In the realm of NLP for written language, unsupervised approaches to inducing semantic representations of words have a long pedigree and a history of substantial success landauer1998introduction; blei2003latent; mikolov2013distributed. The core idea behind these models is to build word representations that can predict their surrounding context. In search for similarly generic and versatile representations of whole sentences, various composition operators have been applied on word representations (e.g. socher2013recursive; kalchbrenner2014convolutional; kim2014convolutional; zhao2015self). Alternatively, sentence representations are induced via the objective to predict the surrounding sentences (e.g. le2014distributed; kiros2015skip; arora2016simple; jernite2017discourse; logeswaran2018efficient). Such representations capture aspects of the meaning of the encoded sentences, which can be used in a variety of tasks such as semantic entailment or text understanding.
In the case of spoken language, unsupervised methods usually focus on discovering relatively low-level constructs such as phoneme inventories or word-like units. This is mainly due to the fact that the key insight from distributional semantics that “you shall know the word by the company it keeps” (firth1957synopsis) is hopelessly confounded in the case of spoken language. In text two words are considered semantically similar if they co-occur with similar neighbors. However, speech segments which occur in the same utterance or situation often have many other features in addition to similar meaning, such as being uttered by the same speaker or accompanied by similar ambient noise.
In this study we show that if we can abstract away from speaker and background noise, we can effectively capture semantic characteristics of spoken utterances in an unsupervised way. We present SegMatch, a model trained to match segments of the same utterance. SegMatch utterance encodings are compared to those in Audio2Vec, which is trained to decode the context that surrounds an utterance. To investigate whether our representations capture semantics, we evaluate on speech and vision datasets where photographic images are paired with spoken descriptions. Our experiments show that for a single synthetic voice, a simple model trained only on image captions can capture pairwise similarities that correlate with those in the visual space.
Furthermore we discuss the factors preventing effective learning in datasets with multiple human speakers: these include confounds between semantic and situational factors as well as artifacts in the datasets.
2 Related work
Studies of unsupervised learning from speech typically aim to discover the phonemic or lexical building blocks of the language signal. park2008unsupervised show that words and phrase units in continuous speech can be discovered using algorithms based on dynamic time warping. DBLP:journals/corr/abs-1711-00937
introduce a Vector Quantised-Variational AutoEncoder model, in which a convolutional encoder trained on raw audio data gives discrete encodings that are closely related to phonemes.
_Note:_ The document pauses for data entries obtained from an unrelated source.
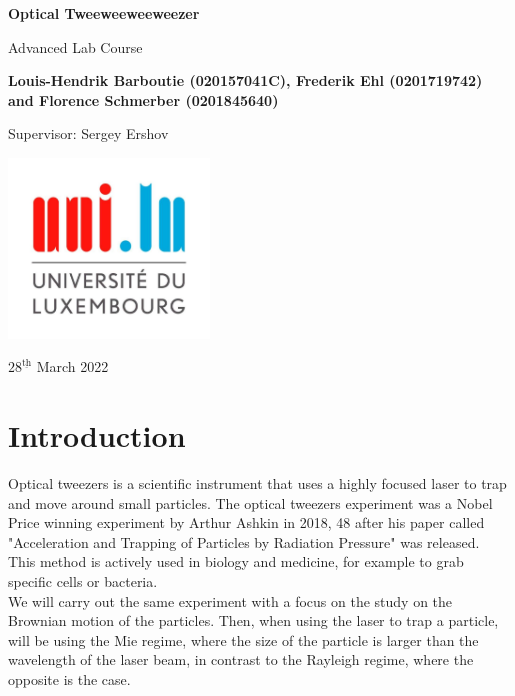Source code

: \documentclass{article}
\begin{document}
\begin{titlepage}
    \begin{center}
        \vspace*{1cm}
        \Huge
        \textbf{Optical Tweeweeweeweezer}
    
        
        \vspace{0.5cm}
        \LARGE
        Advanced Lab Course
        
        \vspace{1.5cm}
        \textbf{Louis-Hendrik Barboutie (020157041C), Frederik Ehl (0201719742) and Florence Schmerber (0201845640)}
        
        \vspace{1cm}
        Supervisor: Sergey Ershov
        \vfill
        

        \includegraphics[width=0.4\textwidth]{logo_uni.jpg}
        
        \Large
        $28^{\underline{\text{th}}}$ March 2022
    \end{center}
\end{titlepage}


\section{Introduction}
Optical tweezers is a scientific instrument that uses a highly focused laser to trap and move around small particles. The optical tweezers experiment was a Nobel Price winning experiment by Arthur Ashkin in 2018, 48 after his paper called "Acceleration and Trapping of Particles by Radiation Pressure" was released.\\
This method is actively used in biology and medicine, for example to grab specific cells or bacteria.\\
We will carry out the same experiment with a focus on the study on the Brownian motion of the particles. Then, when using the laser to trap a particle, will be using the Mie regime, where the size of the particle is larger than the wavelength of the laser beam, in contrast to the Rayleigh regime, where the opposite is the case.
\end{document}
Recently several unsupervised speech recognition methods were proposed that segment speech and cluster the resulting word-like segments(kamper2017segmental) or encode them into segment embeddings containing phonetic information (wang2018segmental). scharenborg2018linguistic show that word and phrase units arise as a by-product in end-to-end tasks such as speech-to-speech translation. In the current work, the aim is to directly extract semantic, rather than word form information from speech.
Semantic information encoded in speech is used in studies that ground speech to the visual context. Datasets of images paired with spoken captions can be used to train multimodal models that extract visually salient semantic information from speech, without access to textual information harwath2015deep; harwath2016unsupervised; kamper2017visually; chrupala2017representations; K17-1037; harwath2017learning. This form of semantic supervision, through contextual information from another modality, has its limits: it can only help to learn to understand speech describing the here and now.
On the other hand, the success of word embeddings derived by distributional semantic principles has shown how rich the semantic information within the structure of language itself is. Semantic representations of words obtained through Latent Semantic Analysis have proven to closely resemble human semantic knowledge blei2003latent; landauer1998introduction. Word2vec models produce semantically rich word embeddings by learning to predict the surrounding words in text mikolov2013efficient; mikolov2013distributed and this principle is extended to sentences in the Skip-thought model kiros2015skip and several subsequent works (arora2016simple; jernite2017discourse; logeswaran2018efficient).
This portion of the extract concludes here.